_Stored data entries_.
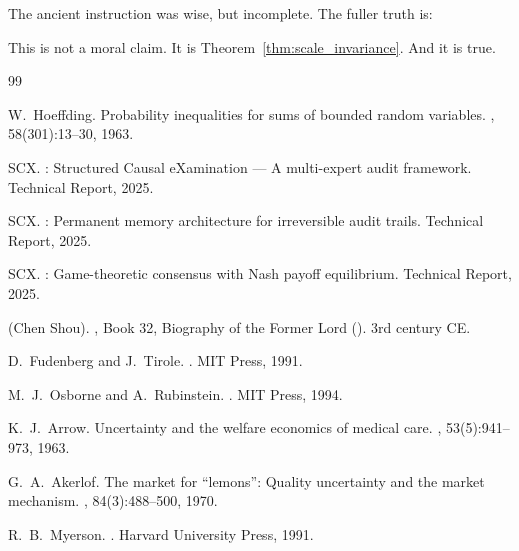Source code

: \documentclass[11pt,a4paper]{article}
\theoremstyle{definition}
\theoremstyle{remark}
\begin{document}
The ancient instruction  was wise, but incomplete. The fuller truth is:

\begin{center}
\end{center}

\medskip
This is not a moral claim. It is Theorem~\ref{thm:scale_invariance}. And it is true.

\begin{thebibliography}{99}

W.~Hoeffding.
\newblock Probability inequalities for sums of bounded random variables.
, 58(301):13--30, 1963.

SCX.
: Structured Causal eXamination --- A multi-expert audit framework.
\newblock Technical Report, 2025.

SCX.
: Permanent memory architecture for irreversible audit trails.
\newblock Technical Report, 2025.

SCX.
: Game-theoretic consensus with Nash payoff equilibrium.
\newblock Technical Report, 2025.

 (Chen Shou).
, Book 32, Biography of the Former Lord ().
\newblock 3rd century CE.

D.~Fudenberg and J.~Tirole.
.
\newblock MIT Press, 1991.

M.~J.~Osborne and A.~Rubinstein.
.
\newblock MIT Press, 1994.

K.~J.~Arrow.
\newblock Uncertainty and the welfare economics of medical care.
, 53(5):941--973, 1963.

G.~A.~Akerlof.
\newblock The market for ``lemons'': Quality uncertainty and the market mechanism.
, 84(3):488--500, 1970.

R.~B.~Myerson.
.
\newblock Harvard University Press, 1991.

\end{thebibliography}
\end{document}
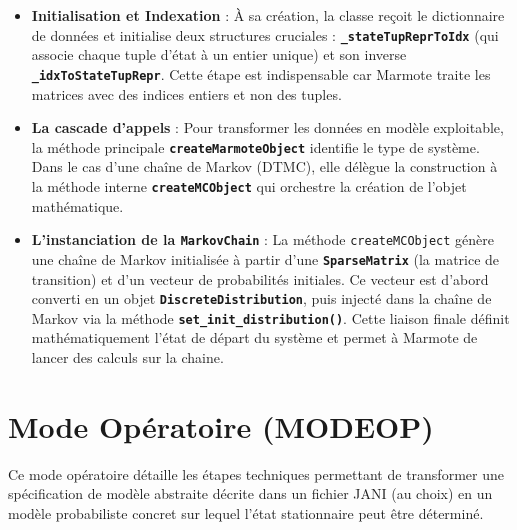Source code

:\documentclass[14pt, a4paper]{extarticle}
\begin{document}
\begin{itemize}
    \item \textbf{Initialisation et Indexation} : À sa création, la classe reçoit le dictionnaire de données et initialise deux structures cruciales : \textbf{\texttt{\_stateTupReprToIdx}} (qui associe chaque tuple d'état à un entier unique) et son inverse \textbf{\texttt{\_idxToStateTupRepr}}. Cette étape est indispensable car Marmote traite les matrices avec des indices entiers et non des tuples.
    
    \item \textbf{La cascade d'appels} : Pour transformer les données en modèle exploitable, la méthode principale \textbf{\texttt{createMarmoteObject}} identifie le type de système. Dans le cas d'une chaîne de Markov (DTMC), elle délègue la construction à la méthode interne \textbf{\texttt{createMCObject}} qui orchestre la création de l'objet mathématique.

    \item \textbf{L'instanciation de la \texttt{MarkovChain}} : La méthode \texttt{createMCObject} génère une chaîne de Markov initialisée à partir d'une \textbf{\texttt{SparseMatrix}} (la matrice de transition) et d'un vecteur de probabilités initiales. Ce vecteur est d'abord converti en un objet \textbf{\texttt{DiscreteDistribution}}, puis injecté dans la chaîne de Markov via la méthode \textbf{\texttt{set\_init\_distribution()}}. Cette liaison finale définit mathématiquement l'état de départ du système et permet à Marmote de lancer des calculs sur la chaine.
\end{itemize}

\section{Mode Opératoire (MODEOP)}



\noindent Ce mode opératoire détaille les étapes techniques permettant de transformer une spécification de modèle abstraite décrite dans un fichier JANI (au choix) en un modèle probabiliste concret sur lequel l'état stationnaire peut être déterminé.
\end{document}
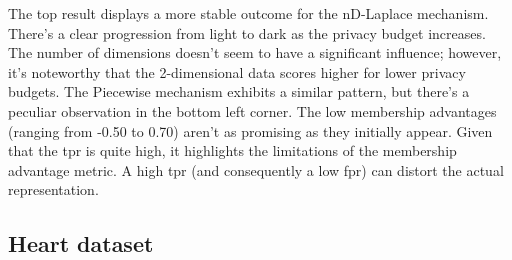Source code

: The top result displays a more stable outcome for the nD-Laplace mechanism. There's a clear progression from light to dark as the privacy budget increases. The number of dimensions doesn't seem to have a significant influence; however, it's noteworthy that the 2-dimensional data scores higher for lower privacy budgets. The Piecewise mechanism exhibits a similar pattern, but there's a peculiar observation in the bottom left corner. The low membership advantages (ranging from -0.50 to 0.70) aren't as promising as they initially appear. Given that the \gls{tpr} is quite high, it highlights the limitations of the membership advantage metric. A high \gls{tpr} (and consequently a low \gls{fpr}) can distort the actual representation.

\newpage
\subsection{Heart dataset}
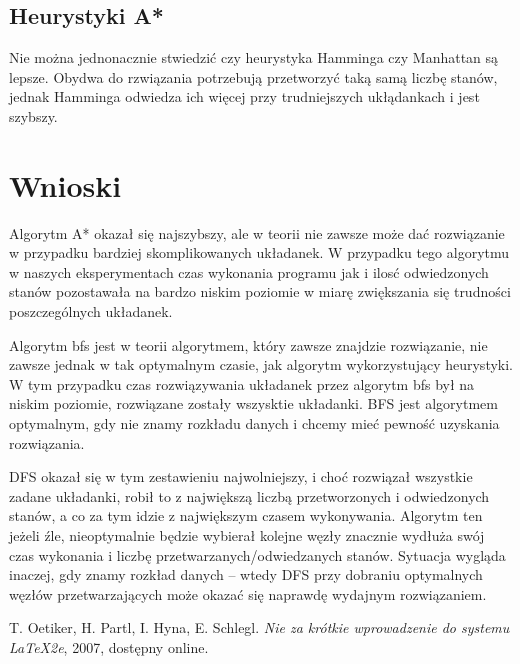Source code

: \documentclass{classrep}
\begin{document}
\subsection{Heurystyki A*}
Nie można jednonacznie stwiedzić czy heurystyka Hamminga czy Manhattan są lepsze.
Obydwa do rzwiązania potrzebują przetworzyć taką samą liczbę stanów, jednak Hamminga odwiedza ich więcej przy trudniejszych ukłądankach i  jest szybszy.

\section{Wnioski}
Algorytm A* okazał się najszybszy, ale w teorii nie zawsze może dać rozwiązanie w przypadku bardziej skomplikowanych układanek. W przypadku tego algorytmu w naszych eksperymentach czas wykonania programu jak i ilosć odwiedzonych stanów pozostawała na bardzo niskim poziomie w miarę zwiększania się trudności poszczególnych układanek. 

Algorytm bfs jest w teorii algorytmem, który zawsze znajdzie rozwiązanie, nie zawsze jednak w tak optymalnym czasie, jak algorytm wykorzystujący heurystyki. W tym przypadku czas rozwiązywania układanek przez algorytm bfs był na niskim poziomie, rozwiązane zostały wszysktie układanki. BFS jest algorytmem optymalnym, gdy nie znamy rozkładu danych i chcemy mieć pewność uzyskania rozwiązania.

DFS okazał się w tym zestawieniu najwolniejszy, i choć rozwiązał wszystkie zadane układanki, robił to z największą liczbą przetworzonych i odwiedzonych stanów, a co za tym idzie z największym czasem wykonywania. Algorytm ten jeżeli źle, nieoptymalnie będzie wybierał kolejne węzły znacznie wydłuża swój czas wykonania i liczbę przetwarzanych/odwiedzanych stanów. Sytuacja wygląda inaczej, gdy znamy rozkład danych – wtedy DFS przy dobraniu optymalnych węzłów przetwarzających może okazać się naprawdę wydajnym rozwiązaniem.
\begin{thebibliography}{0}
   T. Oetiker, H. Partl, I. Hyna, E. Schlegl.
    \textsl{Nie za krótkie wprowadzenie do systemu \LaTeX2e}, 2007, dostępny online.
\end{thebibliography}
\end{document}

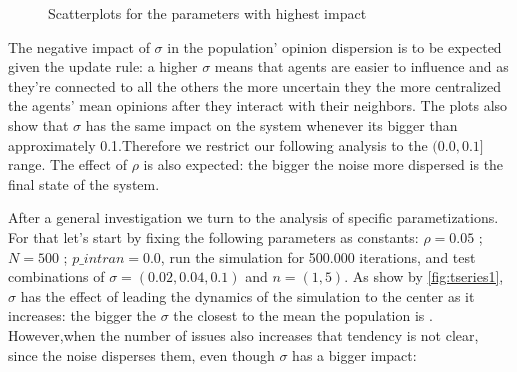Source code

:\documentclass{article}
\begin{document}
\begin{figure}[H]
\begin{subfigure}[b]{0.5\textwidth}
     \end{subfigure}
     \caption{Scatterplots for the parameters with highest impact}
      \label{fig:scatters}
    \end{figure}

    The negative impact of \(\sigma\) in the population' opinion dispersion is
    to be expected given the update rule: a higher \(\sigma\) means that agents
    are easier to influence and as they're connected to all the others the more
    uncertain they the more centralized the agents' mean opinions after they
    interact with their neighbors. The plots also show that \(\sigma\) has the
    same impact on the system whenever its bigger than approximately
    0.1.Therefore we restrict our following analysis to the \((0.0, 0.1 ] \)
    range. The effect of \(\rho\) is also expected: the bigger the noise more
    dispersed is the final state of the system.

    After a general investigation we turn to the analysis of specific
    parametizations. For that let's start by fixing the following parameters as
    constants: \(\rho = 0.05 \) ; \(N = 500\) ; \(p\_intran = 0.0\), run the
    simulation for 500.000 iterations, and test combinations of $\sigma = (0.02,
    0.04, 0.1)$ and $ n = (1,5)$. As show by \ref{fig:tseries1}, \(\sigma\) has
    the effect of leading the dynamics of the simulation to the center as it
    increases: the bigger the \(\sigma\) the closest to the mean the population
    is . However,when the number of issues also increases that tendency is not
    clear, since the noise disperses them, even though \(\sigma\) has a bigger
    impact:
\end{document}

_TRY IT_. From the records given above, reproduce all text exactly and exclude each picture.

_OUTPUT OF THE TASK_.
Source code

: \documentclass[11pt,a4paper]{article}
\theoremstyle{definition}
\theoremstyle{remark}
\begin{document}
The ancient instruction  was wise, but incomplete. The fuller truth is:

\begin{center}
\end{center}

\medskip
This is not a moral claim. It is Theorem~\ref{thm:scale_invariance}. And it is true.

\begin{thebibliography}{99}

W.~Hoeffding.
\newblock Probability inequalities for sums of bounded random variables.
, 58(301):13--30, 1963.

SCX.
: Structured Causal eXamination --- A multi-expert audit framework.
\newblock Technical Report, 2025.

SCX.
: Permanent memory architecture for irreversible audit trails.
\newblock Technical Report, 2025.

SCX.
: Game-theoretic consensus with Nash payoff equilibrium.
\newblock Technical Report, 2025.

 (Chen Shou).
, Book 32, Biography of the Former Lord ().
\newblock 3rd century CE.

D.~Fudenberg and J.~Tirole.
.
\newblock MIT Press, 1991.

M.~J.~Osborne and A.~Rubinstein.
.
\newblock MIT Press, 1994.

K.~J.~Arrow.
\newblock Uncertainty and the welfare economics of medical care.
, 53(5):941--973, 1963.

G.~A.~Akerlof.
\newblock The market for ``lemons'': Quality uncertainty and the market mechanism.
, 84(3):488--500, 1970.

R.~B.~Myerson.
.
\newblock Harvard University Press, 1991.

\end{thebibliography}
\end{document}
Source code

:\documentclass[14pt, a4paper]{extarticle}
\begin{document}
\begin{itemize}
    \item \textbf{Initialisation et Indexation} : À sa création, la classe reçoit le dictionnaire de données et initialise deux structures cruciales : \textbf{\texttt{\_stateTupReprToIdx}} (qui associe chaque tuple d'état à un entier unique) et son inverse \textbf{\texttt{\_idxToStateTupRepr}}. Cette étape est indispensable car Marmote traite les matrices avec des indices entiers et non des tuples.
    
    \item \textbf{La cascade d'appels} : Pour transformer les données en modèle exploitable, la méthode principale \textbf{\texttt{createMarmoteObject}} identifie le type de système. Dans le cas d'une chaîne de Markov (DTMC), elle délègue la construction à la méthode interne \textbf{\texttt{createMCObject}} qui orchestre la création de l'objet mathématique.

    \item \textbf{L'instanciation de la \texttt{MarkovChain}} : La méthode \texttt{createMCObject} génère une chaîne de Markov initialisée à partir d'une \textbf{\texttt{SparseMatrix}} (la matrice de transition) et d'un vecteur de probabilités initiales. Ce vecteur est d'abord converti en un objet \textbf{\texttt{DiscreteDistribution}}, puis injecté dans la chaîne de Markov via la méthode \textbf{\texttt{set\_init\_distribution()}}. Cette liaison finale définit mathématiquement l'état de départ du système et permet à Marmote de lancer des calculs sur la chaine.
\end{itemize}

\section{Mode Opératoire (MODEOP)}



\noindent Ce mode opératoire détaille les étapes techniques permettant de transformer une spécification de modèle abstraite décrite dans un fichier JANI (au choix) en un modèle probabiliste concret sur lequel l'état stationnaire peut être déterminé.
\end{document}
Source code

: The top result displays a more stable outcome for the nD-Laplace mechanism. There's a clear progression from light to dark as the privacy budget increases. The number of dimensions doesn't seem to have a significant influence; however, it's noteworthy that the 2-dimensional data scores higher for lower privacy budgets. The Piecewise mechanism exhibits a similar pattern, but there's a peculiar observation in the bottom left corner. The low membership advantages (ranging from -0.50 to 0.70) aren't as promising as they initially appear. Given that the \gls{tpr} is quite high, it highlights the limitations of the membership advantage metric. A high \gls{tpr} (and consequently a low \gls{fpr}) can distort the actual representation.

\newpage
\subsection{Heart dataset}
Source code

: \documentclass{classrep}
\begin{document}
\subsection{Heurystyki A*}
Nie można jednonacznie stwiedzić czy heurystyka Hamminga czy Manhattan są lepsze.
Obydwa do rzwiązania potrzebują przetworzyć taką samą liczbę stanów, jednak Hamminga odwiedza ich więcej przy trudniejszych ukłądankach i  jest szybszy.

\section{Wnioski}
Algorytm A* okazał się najszybszy, ale w teorii nie zawsze może dać rozwiązanie w przypadku bardziej skomplikowanych układanek. W przypadku tego algorytmu w naszych eksperymentach czas wykonania programu jak i ilosć odwiedzonych stanów pozostawała na bardzo niskim poziomie w miarę zwiększania się trudności poszczególnych układanek. 

Algorytm bfs jest w teorii algorytmem, który zawsze znajdzie rozwiązanie, nie zawsze jednak w tak optymalnym czasie, jak algorytm wykorzystujący heurystyki. W tym przypadku czas rozwiązywania układanek przez algorytm bfs był na niskim poziomie, rozwiązane zostały wszysktie układanki. BFS jest algorytmem optymalnym, gdy nie znamy rozkładu danych i chcemy mieć pewność uzyskania rozwiązania.

DFS okazał się w tym zestawieniu najwolniejszy, i choć rozwiązał wszystkie zadane układanki, robił to z największą liczbą przetworzonych i odwiedzonych stanów, a co za tym idzie z największym czasem wykonywania. Algorytm ten jeżeli źle, nieoptymalnie będzie wybierał kolejne węzły znacznie wydłuża swój czas wykonania i liczbę przetwarzanych/odwiedzanych stanów. Sytuacja wygląda inaczej, gdy znamy rozkład danych – wtedy DFS przy dobraniu optymalnych węzłów przetwarzających może okazać się naprawdę wydajnym rozwiązaniem.
\begin{thebibliography}{0}
   T. Oetiker, H. Partl, I. Hyna, E. Schlegl.
    \textsl{Nie za krótkie wprowadzenie do systemu \LaTeX2e}, 2007, dostępny online.
\end{thebibliography}
\end{document}

Source code

:\documentclass{article}
\begin{document}
\begin{figure}[H]
\begin{subfigure}[b]{0.5\textwidth}
     \end{subfigure}
     \caption{Scatterplots for the parameters with highest impact}
      \label{fig:scatters}
    \end{figure}

    The negative impact of \(\sigma\) in the population' opinion dispersion is
    to be expected given the update rule: a higher \(\sigma\) means that agents
    are easier to influence and as they're connected to all the others the more
    uncertain they the more centralized the agents' mean opinions after they
    interact with their neighbors. The plots also show that \(\sigma\) has the
    same impact on the system whenever its bigger than approximately
    0.1.Therefore we restrict our following analysis to the \((0.0, 0.1 ] \)
    range. The effect of \(\rho\) is also expected: the bigger the noise more
    dispersed is the final state of the system.

    After a general investigation we turn to the analysis of specific
    parametizations. For that let's start by fixing the following parameters as
    constants: \(\rho = 0.05 \) ; \(N = 500\) ; \(p\_intran = 0.0\), run the
    simulation for 500.000 iterations, and test combinations of $\sigma = (0.02,
    0.04, 0.1)$ and $ n = (1,5)$. As show by \ref{fig:tseries1}, \(\sigma\) has
    the effect of leading the dynamics of the simulation to the center as it
    increases: the bigger the \(\sigma\) the closest to the mean the population
    is . However,when the number of issues also increases that tendency is not
    clear, since the noise disperses them, even though \(\sigma\) has a bigger
    impact:
\end{document}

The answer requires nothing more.